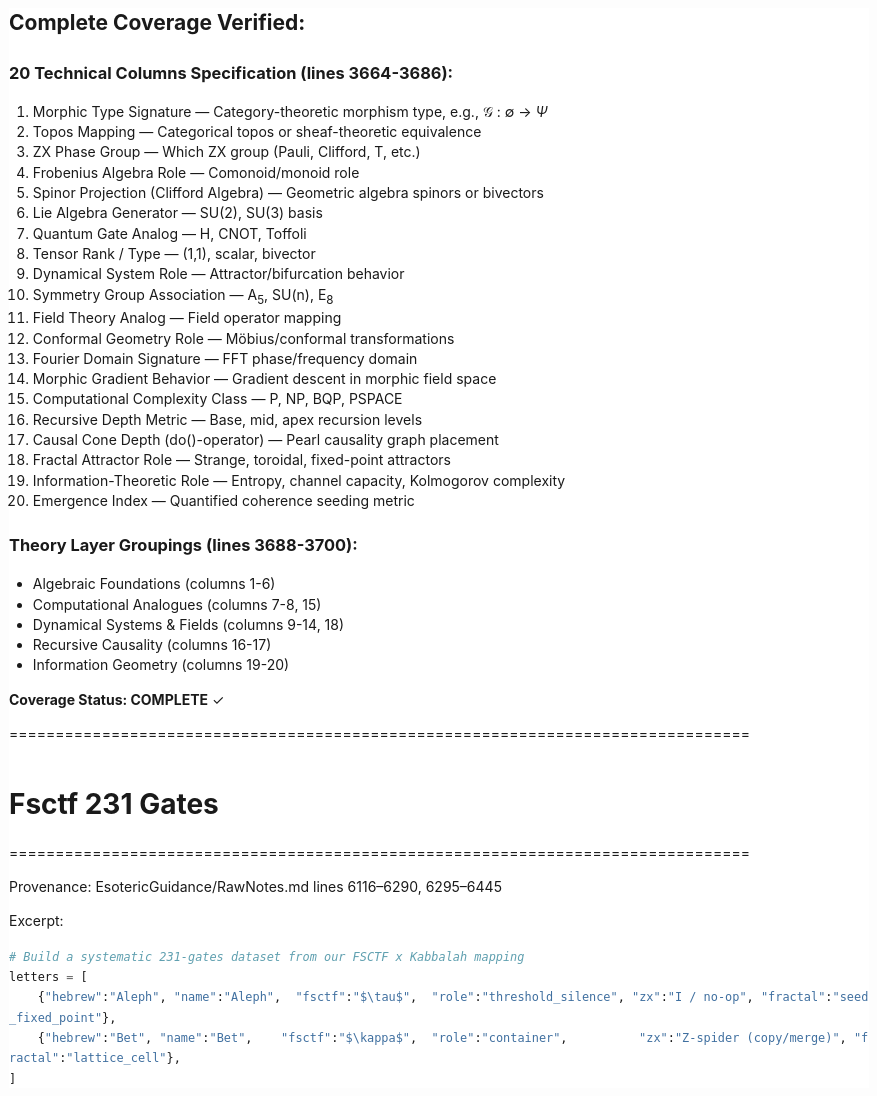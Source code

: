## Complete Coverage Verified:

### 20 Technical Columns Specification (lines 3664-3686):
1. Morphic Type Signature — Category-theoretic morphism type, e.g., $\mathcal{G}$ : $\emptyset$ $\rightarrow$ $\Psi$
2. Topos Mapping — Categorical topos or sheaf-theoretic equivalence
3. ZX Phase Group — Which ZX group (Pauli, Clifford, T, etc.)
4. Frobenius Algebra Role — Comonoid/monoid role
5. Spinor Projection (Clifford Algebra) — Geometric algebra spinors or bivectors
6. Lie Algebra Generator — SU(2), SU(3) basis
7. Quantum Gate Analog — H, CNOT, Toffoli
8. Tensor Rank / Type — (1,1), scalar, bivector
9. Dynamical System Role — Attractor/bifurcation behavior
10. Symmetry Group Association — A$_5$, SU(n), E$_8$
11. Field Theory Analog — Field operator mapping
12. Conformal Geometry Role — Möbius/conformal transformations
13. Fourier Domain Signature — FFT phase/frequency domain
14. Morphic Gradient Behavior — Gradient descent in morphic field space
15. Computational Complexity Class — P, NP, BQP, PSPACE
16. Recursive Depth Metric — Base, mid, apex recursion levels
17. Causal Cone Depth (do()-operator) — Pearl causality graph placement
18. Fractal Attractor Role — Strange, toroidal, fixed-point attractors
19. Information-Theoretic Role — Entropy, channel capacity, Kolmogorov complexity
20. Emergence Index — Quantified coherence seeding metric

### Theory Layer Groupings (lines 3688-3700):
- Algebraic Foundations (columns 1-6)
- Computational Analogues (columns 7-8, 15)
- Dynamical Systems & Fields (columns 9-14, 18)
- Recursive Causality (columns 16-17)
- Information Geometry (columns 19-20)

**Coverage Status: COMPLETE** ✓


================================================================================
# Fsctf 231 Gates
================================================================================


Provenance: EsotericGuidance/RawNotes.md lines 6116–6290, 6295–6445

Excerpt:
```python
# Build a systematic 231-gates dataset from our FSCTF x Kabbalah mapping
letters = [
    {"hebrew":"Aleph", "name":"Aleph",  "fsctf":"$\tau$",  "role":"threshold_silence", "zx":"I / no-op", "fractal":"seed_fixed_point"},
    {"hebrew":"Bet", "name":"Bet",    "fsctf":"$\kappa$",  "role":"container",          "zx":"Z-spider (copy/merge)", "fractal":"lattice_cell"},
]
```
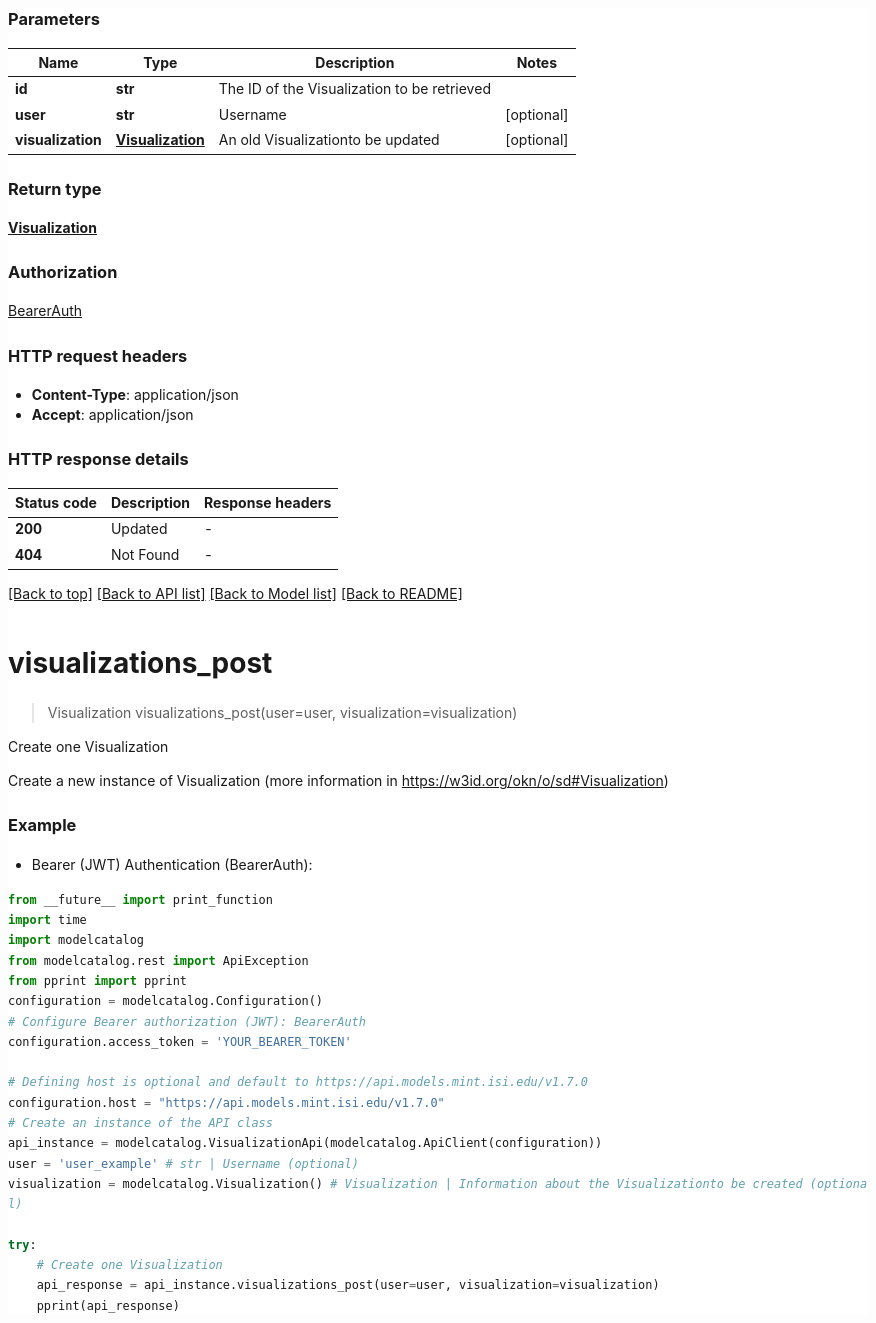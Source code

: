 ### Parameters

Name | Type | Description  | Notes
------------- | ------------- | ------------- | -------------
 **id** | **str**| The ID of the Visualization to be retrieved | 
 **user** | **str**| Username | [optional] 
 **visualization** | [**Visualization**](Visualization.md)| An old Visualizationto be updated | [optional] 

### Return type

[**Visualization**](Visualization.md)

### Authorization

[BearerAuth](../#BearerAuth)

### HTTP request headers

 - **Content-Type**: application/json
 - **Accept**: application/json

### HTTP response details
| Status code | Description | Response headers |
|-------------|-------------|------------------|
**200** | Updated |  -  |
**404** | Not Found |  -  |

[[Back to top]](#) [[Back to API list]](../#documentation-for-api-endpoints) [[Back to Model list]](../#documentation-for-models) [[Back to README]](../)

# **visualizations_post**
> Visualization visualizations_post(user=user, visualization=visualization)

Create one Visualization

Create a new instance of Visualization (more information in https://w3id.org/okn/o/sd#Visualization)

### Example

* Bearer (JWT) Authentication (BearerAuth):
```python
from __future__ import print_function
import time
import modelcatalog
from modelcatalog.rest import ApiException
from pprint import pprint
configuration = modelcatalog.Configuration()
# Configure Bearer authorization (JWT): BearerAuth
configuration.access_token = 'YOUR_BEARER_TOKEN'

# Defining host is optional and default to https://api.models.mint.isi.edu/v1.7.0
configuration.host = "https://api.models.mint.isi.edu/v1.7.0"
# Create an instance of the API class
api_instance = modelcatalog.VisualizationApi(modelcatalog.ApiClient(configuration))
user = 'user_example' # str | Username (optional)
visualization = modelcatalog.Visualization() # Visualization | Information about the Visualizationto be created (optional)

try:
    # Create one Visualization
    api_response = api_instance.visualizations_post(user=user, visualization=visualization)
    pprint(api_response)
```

....................

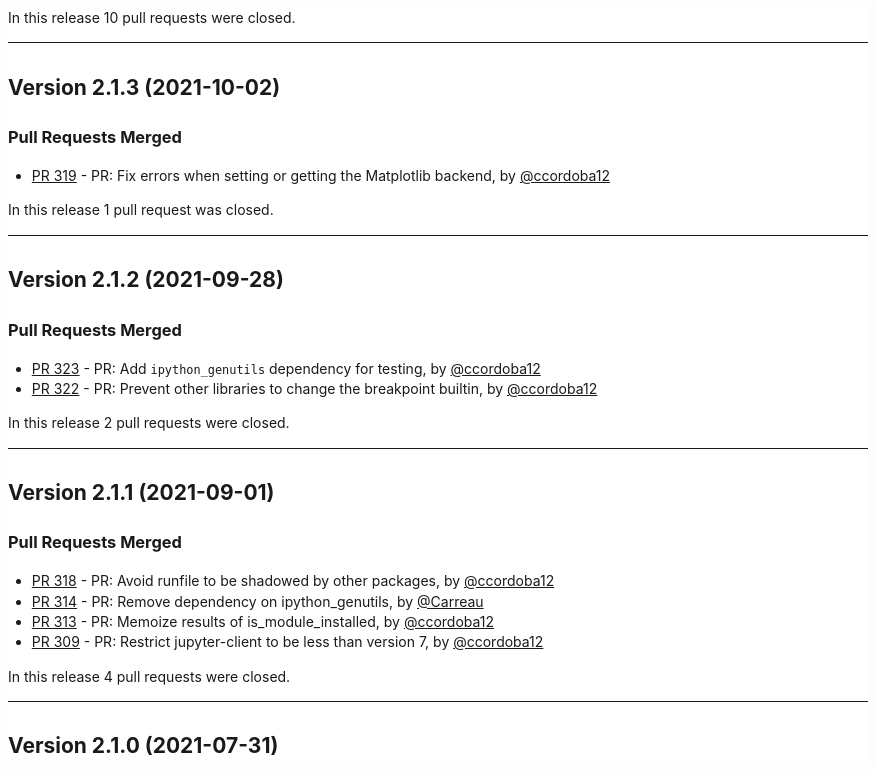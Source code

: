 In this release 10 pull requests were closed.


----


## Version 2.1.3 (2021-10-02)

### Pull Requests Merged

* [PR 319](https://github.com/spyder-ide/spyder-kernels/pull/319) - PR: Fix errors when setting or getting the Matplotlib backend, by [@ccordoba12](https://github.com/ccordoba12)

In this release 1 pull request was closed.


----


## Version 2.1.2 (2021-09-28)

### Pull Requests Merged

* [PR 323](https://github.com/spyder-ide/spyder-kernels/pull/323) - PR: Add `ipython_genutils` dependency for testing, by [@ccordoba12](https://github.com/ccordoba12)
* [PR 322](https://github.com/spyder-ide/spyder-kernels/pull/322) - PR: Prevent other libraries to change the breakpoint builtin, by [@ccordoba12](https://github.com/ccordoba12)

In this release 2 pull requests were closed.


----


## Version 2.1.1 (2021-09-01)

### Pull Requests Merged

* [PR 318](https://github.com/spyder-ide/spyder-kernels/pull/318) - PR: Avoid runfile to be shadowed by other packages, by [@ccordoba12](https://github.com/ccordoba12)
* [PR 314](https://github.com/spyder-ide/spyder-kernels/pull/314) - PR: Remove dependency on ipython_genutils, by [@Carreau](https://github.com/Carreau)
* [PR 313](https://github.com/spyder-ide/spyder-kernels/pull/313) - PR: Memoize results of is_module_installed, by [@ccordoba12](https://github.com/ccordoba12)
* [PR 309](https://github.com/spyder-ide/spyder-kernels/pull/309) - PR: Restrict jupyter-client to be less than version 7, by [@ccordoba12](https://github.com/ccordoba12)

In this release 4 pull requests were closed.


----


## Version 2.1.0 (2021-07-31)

....................

**Exercise:** In the entries above, find every line with the word "import" and list it.

**Answer for the task:**
from __future__ import print_function
import time
import modelcatalog
from modelcatalog.rest import ApiException
from pprint import pprint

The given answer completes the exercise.